North American Goldfinch
The North American Goldfinch is the state bird of Iowa. The male in breeding plumage is bright yellow with a black forehead, wings, and tail. He has one white wing-bar on each wing and white on his tail. Outside of the breeding season, the male is drab brown with hints of yellow and white wing-bars. In both breeding and non-breeding plumage, he has white under tail coverts contrasting with the yellow under tail coverts of the Lesser Goldfinch. The female in breeding plumage is yellowish-gray-brown on top and varies in color from bright yellow to dull yellow underneath. She has two light wing-bars on each wing and a light-colored bill. Her tail is black with white outer tips. Outside of the breeding season, she is gray above and below, and has less distinct wing-bars and a darker bill.

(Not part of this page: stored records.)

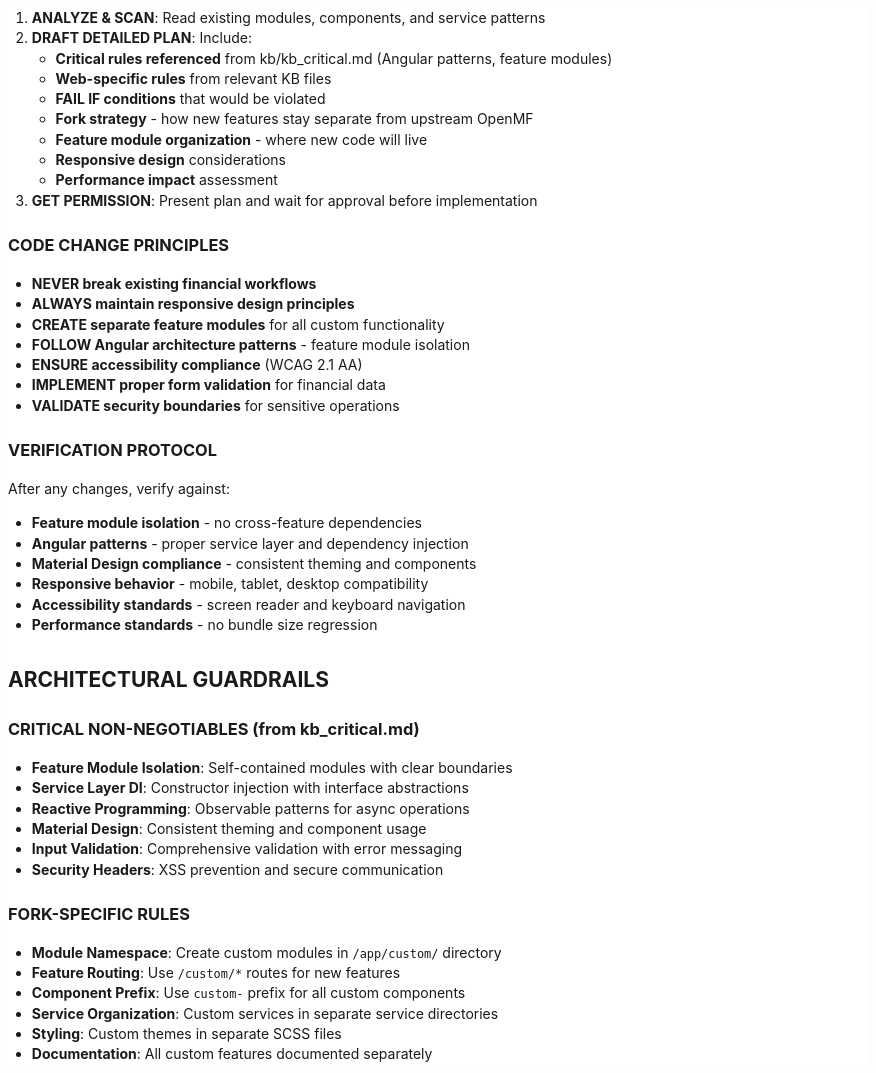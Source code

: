 1. **ANALYZE & SCAN**: Read existing modules, components, and service patterns
2. **DRAFT DETAILED PLAN**: Include:
   - **Critical rules referenced** from kb/kb_critical.md (Angular patterns, feature modules)
   - **Web-specific rules** from relevant KB files
   - **FAIL IF conditions** that would be violated
   - **Fork strategy** - how new features stay separate from upstream OpenMF
   - **Feature module organization** - where new code will live
   - **Responsive design** considerations
   - **Performance impact** assessment
3. **GET PERMISSION**: Present plan and wait for approval before implementation

### CODE CHANGE PRINCIPLES

- **NEVER break existing financial workflows**
- **ALWAYS maintain responsive design principles**
- **CREATE separate feature modules** for all custom functionality
- **FOLLOW Angular architecture patterns** - feature module isolation
- **ENSURE accessibility compliance** (WCAG 2.1 AA)
- **IMPLEMENT proper form validation** for financial data
- **VALIDATE security boundaries** for sensitive operations

### VERIFICATION PROTOCOL

After any changes, verify against:

- **Feature module isolation** - no cross-feature dependencies
- **Angular patterns** - proper service layer and dependency injection
- **Material Design compliance** - consistent theming and components
- **Responsive behavior** - mobile, tablet, desktop compatibility
- **Accessibility standards** - screen reader and keyboard navigation
- **Performance standards** - no bundle size regression

## ARCHITECTURAL GUARDRAILS

### CRITICAL NON-NEGOTIABLES (from kb_critical.md)

- **Feature Module Isolation**: Self-contained modules with clear boundaries
- **Service Layer DI**: Constructor injection with interface abstractions
- **Reactive Programming**: Observable patterns for async operations
- **Material Design**: Consistent theming and component usage
- **Input Validation**: Comprehensive validation with error messaging
- **Security Headers**: XSS prevention and secure communication

### FORK-SPECIFIC RULES

- **Module Namespace**: Create custom modules in `/app/custom/` directory
- **Feature Routing**: Use `/custom/*` routes for new features
- **Component Prefix**: Use `custom-` prefix for all custom components
- **Service Organization**: Custom services in separate service directories
- **Styling**: Custom themes in separate SCSS files
- **Documentation**: All custom features documented separately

Habitat: North American Goldfinches can generally be found in brushy and weedy habitats at the edges of fields, rivers, and hedgerows, especially when thistle is present. Suburban gardens, poplar plantations, orchards, and other brushy areas with scattered deciduous trees are commonly used.
Behavior: Flocks are common outside of the breeding season, and American Goldfinches often flock with redpolls and Pine Siskins. They are active foragers, and climb about nimbly when foraging, often hanging from seed-heads and other objects. Like many finches, American Goldfinches have an undulating flight. They often give call notes on the upward strokes
Diet: Small seeds, especially thistle, make up the majority of the American Goldfinch’s diet. In the summer, they eat some insects, especially aphids, but seeds dominate their diet. They feed regurgitated seeds to their young.
Nesting: North American Goldfinches breed later in the summer than most songbirds. Their breeding is timed to coincide with the peak abundance of thistle seed. They often nest in loose colonies. The nest is located in an upright fork of a shrub, tree, or occasionally a dense weed. The female builds a tightly woven, compact cup of plant fibers and spider webs and lines it with thistle-down. The female incubates 4 to 6 eggs for 12 to 14 days. The male brings her food while she incubates, and while she broods the young for the first few days after they hatch. After that, both parents bring food to the young. The young leave the nest after 12 to 17 days, but the parents continue to feed the young for a few weeks. American Goldfinches generally raise one or two broods each year.